Stored items

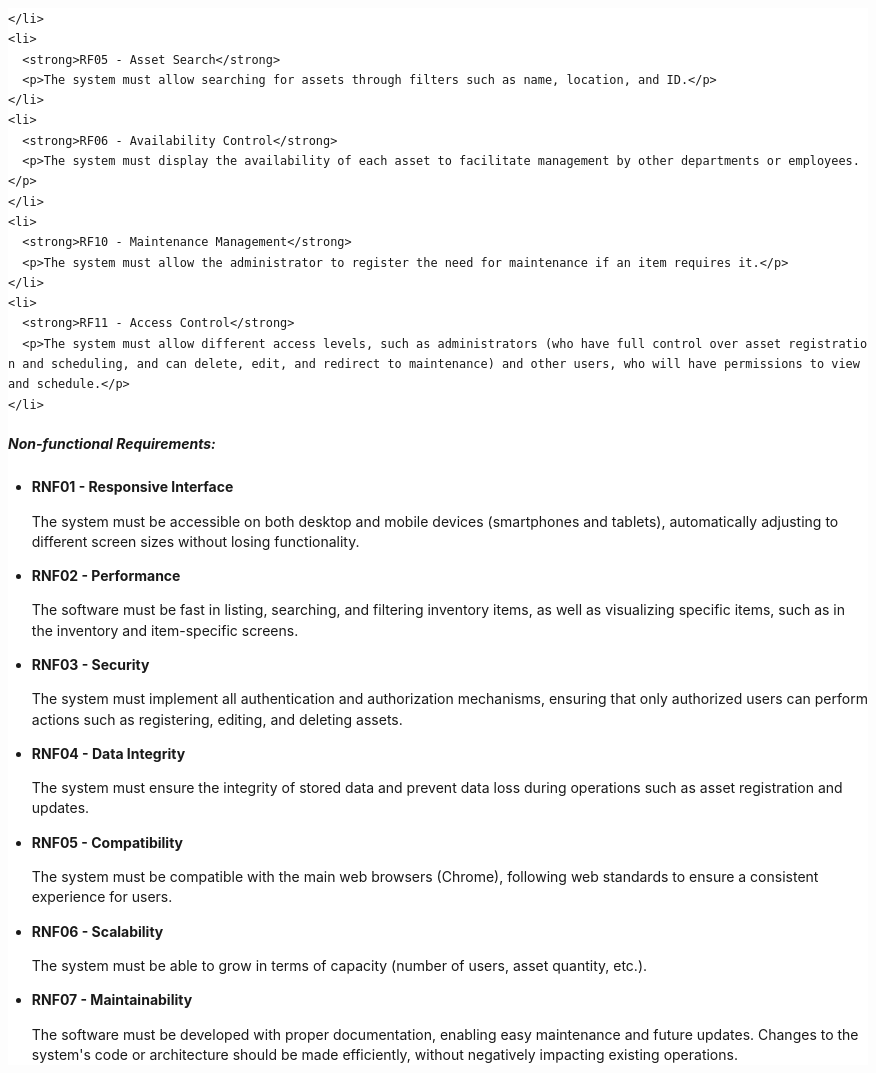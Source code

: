     </li>
    <li>
      <strong>RF05 - Asset Search</strong>
      <p>The system must allow searching for assets through filters such as name, location, and ID.</p>
    </li>
    <li>
      <strong>RF06 - Availability Control</strong>
      <p>The system must display the availability of each asset to facilitate management by other departments or employees.</p>
    </li>
    <li>
      <strong>RF10 - Maintenance Management</strong>
      <p>The system must allow the administrator to register the need for maintenance if an item requires it.</p>
    </li>
    <li>
      <strong>RF11 - Access Control</strong>
      <p>The system must allow different access levels, such as administrators (who have full control over asset registration and scheduling, and can delete, edit, and redirect to maintenance) and other users, who will have permissions to view and schedule.</p>
    </li>
  </ol>
  
  <h5>Non-functional Requirements:</h5>
  <ul>
    <li>
      <strong>RNF01 - Responsive Interface</strong>
      <p>The system must be accessible on both desktop and mobile devices (smartphones and tablets), automatically adjusting to different screen sizes without losing functionality.</p>
    </li>
    <li>
      <strong>RNF02 - Performance</strong>
      <p>The software must be fast in listing, searching, and filtering inventory items, as well as visualizing specific items, such as in the inventory and item-specific screens.</p>
    </li>
    <li>
      <strong>RNF03 - Security</strong>
      <p>The system must implement all authentication and authorization mechanisms, ensuring that only authorized users can perform actions such as registering, editing, and deleting assets.</p>
    </li>
    <li>
      <strong>RNF04 - Data Integrity</strong>
      <p>The system must ensure the integrity of stored data and prevent data loss during operations such as asset registration and updates.</p>
    </li>
    <li>
      <strong>RNF05 - Compatibility</strong>
      <p>The system must be compatible with the main web browsers (Chrome), following web standards to ensure a consistent experience for users.</p>
    </li>
    <li>
      <strong>RNF06 - Scalability</strong>
      <p>The system must be able to grow in terms of capacity (number of users, asset quantity, etc.).</p>
    </li>
    <li>
      <strong>RNF07 - Maintainability</strong>
      <p>The software must be developed with proper documentation, enabling easy maintenance and future updates. Changes to the system's code or architecture should be made efficiently, without negatively impacting existing operations.</p>
    </li>
  </ul>
</div>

*Task brief*.
Apart from its pictures, the data is to be repeated exactly.

*Output for this exercise*.
Source code

:     </li>
    <li>
      <strong>RF05 - Asset Search</strong>
      <p>The system must allow searching for assets through filters such as name, location, and ID.</p>
    </li>
    <li>
      <strong>RF06 - Availability Control</strong>
      <p>The system must display the availability of each asset to facilitate management by other departments or employees.</p>
    </li>
    <li>
      <strong>RF10 - Maintenance Management</strong>
      <p>The system must allow the administrator to register the need for maintenance if an item requires it.</p>
    </li>
    <li>
      <strong>RF11 - Access Control</strong>
      <p>The system must allow different access levels, such as administrators (who have full control over asset registration and scheduling, and can delete, edit, and redirect to maintenance) and other users, who will have permissions to view and schedule.</p>
    </li>
  </ol>
  
  <h5>Non-functional Requirements:</h5>
  <ul>
    <li>
      <strong>RNF01 - Responsive Interface</strong>
      <p>The system must be accessible on both desktop and mobile devices (smartphones and tablets), automatically adjusting to different screen sizes without losing functionality.</p>
    </li>
    <li>
      <strong>RNF02 - Performance</strong>
      <p>The software must be fast in listing, searching, and filtering inventory items, as well as visualizing specific items, such as in the inventory and item-specific screens.</p>
    </li>
    <li>
      <strong>RNF03 - Security</strong>
      <p>The system must implement all authentication and authorization mechanisms, ensuring that only authorized users can perform actions such as registering, editing, and deleting assets.</p>
    </li>
    <li>
      <strong>RNF04 - Data Integrity</strong>
      <p>The system must ensure the integrity of stored data and prevent data loss during operations such as asset registration and updates.</p>
    </li>
    <li>
      <strong>RNF05 - Compatibility</strong>
      <p>The system must be compatible with the main web browsers (Chrome), following web standards to ensure a consistent experience for users.</p>
    </li>
    <li>
      <strong>RNF06 - Scalability</strong>
      <p>The system must be able to grow in terms of capacity (number of users, asset quantity, etc.).</p>
    </li>
    <li>
      <strong>RNF07 - Maintainability</strong>
      <p>The software must be developed with proper documentation, enabling easy maintenance and future updates. Changes to the system's code or architecture should be made efficiently, without negatively impacting existing operations.</p>
    </li>
  </ul>
</div>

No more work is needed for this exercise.